Если эти знаменитости встречали папу в библиотеке или на улице, то беседовали с ним несколько минут о письме Министра просвещения Бен‑Циона Динура к руководителям еврейского университета, о поэте Залмане Шнеуре, который пытается на закате своих дней сыграть в ивритской литературе роль Уолта Уитмена, о том, кто займет место профессора Иосефа Клаузнера, когда он завершит свою преподавательскую деятельность на кафедре ивритской литературы. А затем, похлопывая папу по плечу, произносили с загоревшимся взглядом и просветленным лицом: «Передайте, будьте добры, самый сердечный привет вашей супруге, удивительной женщине, человеку высочайшей культуры и утонченного вкуса! Столь глубоко понимающей искусство!»

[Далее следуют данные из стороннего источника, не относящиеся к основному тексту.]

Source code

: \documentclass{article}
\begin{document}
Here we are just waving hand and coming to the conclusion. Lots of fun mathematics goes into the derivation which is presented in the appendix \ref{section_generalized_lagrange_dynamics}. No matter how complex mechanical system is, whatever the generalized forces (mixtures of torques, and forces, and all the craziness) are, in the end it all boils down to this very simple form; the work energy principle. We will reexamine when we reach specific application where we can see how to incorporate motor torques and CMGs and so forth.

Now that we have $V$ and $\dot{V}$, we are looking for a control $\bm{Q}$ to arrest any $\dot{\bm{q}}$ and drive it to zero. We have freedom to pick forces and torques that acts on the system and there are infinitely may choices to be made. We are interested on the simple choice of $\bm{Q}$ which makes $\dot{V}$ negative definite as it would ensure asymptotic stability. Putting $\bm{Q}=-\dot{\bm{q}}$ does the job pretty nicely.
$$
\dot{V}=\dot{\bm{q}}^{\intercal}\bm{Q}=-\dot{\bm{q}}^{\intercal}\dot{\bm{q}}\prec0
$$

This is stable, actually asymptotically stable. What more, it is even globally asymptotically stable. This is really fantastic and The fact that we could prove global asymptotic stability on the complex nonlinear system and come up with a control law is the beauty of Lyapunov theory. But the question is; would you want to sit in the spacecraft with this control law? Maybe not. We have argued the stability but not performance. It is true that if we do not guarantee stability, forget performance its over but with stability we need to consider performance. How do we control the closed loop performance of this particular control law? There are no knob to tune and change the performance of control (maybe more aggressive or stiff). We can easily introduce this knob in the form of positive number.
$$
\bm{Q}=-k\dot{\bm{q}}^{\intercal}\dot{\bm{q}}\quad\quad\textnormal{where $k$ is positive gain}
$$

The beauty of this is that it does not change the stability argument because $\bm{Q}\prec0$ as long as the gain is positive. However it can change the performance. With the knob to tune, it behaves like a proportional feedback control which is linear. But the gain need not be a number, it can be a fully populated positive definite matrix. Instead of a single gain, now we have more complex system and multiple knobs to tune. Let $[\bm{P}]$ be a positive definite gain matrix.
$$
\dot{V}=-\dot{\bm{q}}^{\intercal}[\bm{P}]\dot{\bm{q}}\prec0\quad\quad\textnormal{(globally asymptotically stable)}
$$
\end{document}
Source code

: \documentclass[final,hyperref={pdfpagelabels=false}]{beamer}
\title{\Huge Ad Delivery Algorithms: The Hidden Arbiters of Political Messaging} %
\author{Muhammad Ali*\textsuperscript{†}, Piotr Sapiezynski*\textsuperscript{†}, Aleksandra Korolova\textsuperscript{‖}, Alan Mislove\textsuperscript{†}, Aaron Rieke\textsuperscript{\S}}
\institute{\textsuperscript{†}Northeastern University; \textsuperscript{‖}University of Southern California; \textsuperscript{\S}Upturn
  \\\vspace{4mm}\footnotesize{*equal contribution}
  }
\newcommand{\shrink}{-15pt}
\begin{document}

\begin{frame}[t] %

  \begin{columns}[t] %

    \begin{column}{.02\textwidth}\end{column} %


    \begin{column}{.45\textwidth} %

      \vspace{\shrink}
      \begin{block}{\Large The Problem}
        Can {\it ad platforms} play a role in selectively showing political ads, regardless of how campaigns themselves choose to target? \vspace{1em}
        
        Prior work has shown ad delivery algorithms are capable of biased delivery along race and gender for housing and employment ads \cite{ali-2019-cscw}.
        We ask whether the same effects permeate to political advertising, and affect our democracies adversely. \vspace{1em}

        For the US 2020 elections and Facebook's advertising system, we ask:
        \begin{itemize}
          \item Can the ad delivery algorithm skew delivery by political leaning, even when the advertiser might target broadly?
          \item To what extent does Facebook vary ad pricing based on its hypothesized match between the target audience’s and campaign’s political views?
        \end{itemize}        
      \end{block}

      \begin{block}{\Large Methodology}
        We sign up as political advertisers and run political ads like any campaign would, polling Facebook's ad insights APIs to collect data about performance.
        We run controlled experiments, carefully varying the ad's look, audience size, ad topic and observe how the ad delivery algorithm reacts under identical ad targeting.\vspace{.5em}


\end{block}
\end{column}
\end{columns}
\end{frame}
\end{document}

С дружеской симпатией хлопали они папу по плечу, но в глубине души, возможно, завидовали ему, мужу такой женщины, и удивлялись: что она вообще нашла в нем, в этом педантичном человеке? Правда, он столь учен, что не сыскать ему равных, трудолюбив и порядочен, даже, в какой‑то мере, является серьезным исследователем, но, между нами говоря, он ведь схоласт, человек, которого полностью покинули музы…
|
*
А мне в этих беседах в кафе отводилась особая роль. Во‑первых, мне следовало отвечать вежливо и толково, совсем как взрослому, на все трудные вопросы, вроде таких: «Сколько тебе лет? В каком ты классе? Собираешь ли ты марки и наклейки? Что у вас проходят нынче по истории? А что учат на уроках иврита? Хорошо ли я себя веду? Что я уже читал из произведений Дова Кимхи (или Яари, или Кадари, или Эвен Зохара, или Шенхара)? А мои учителя – всех ли их я по‑настоящему люблю?» Иногда же спрашивали: «Начал ли я интересоваться молодыми девушками? Еще нет? А когда вырасту – может, я тоже стану профессором? Или кибуцником? Или, может, я буду генералом в вооруженных силах еврейского народа?»
(В глубине души я тогда пришел к выводу, что писатели – люди несколько фальшивые и даже чуть‑чуть смешные).
Во‑вторых, я не должен был никому мешать. Стать несуществующим. Прозрачным.
Их беседы в кафе всякий раз длились едва ли не по семьдесят часов без перерыва, а я в течение всей этой вечности должен был не выходить из роли молчаливого присутствия и быть более неслышным, чем бесшумно вращавшиеся лопасти вентилятора на потолке.
Наказанием за нарушение в присутствии посторонних лиц этих, принятых мною, условий мог быть строжайший домашний арест, вступавший в силу каждый день после моего возвращения из школы и длившийся две недели, либо запрет на игры с друзьями, либо лишение права читать перед сном в последующие двадцать вечеров.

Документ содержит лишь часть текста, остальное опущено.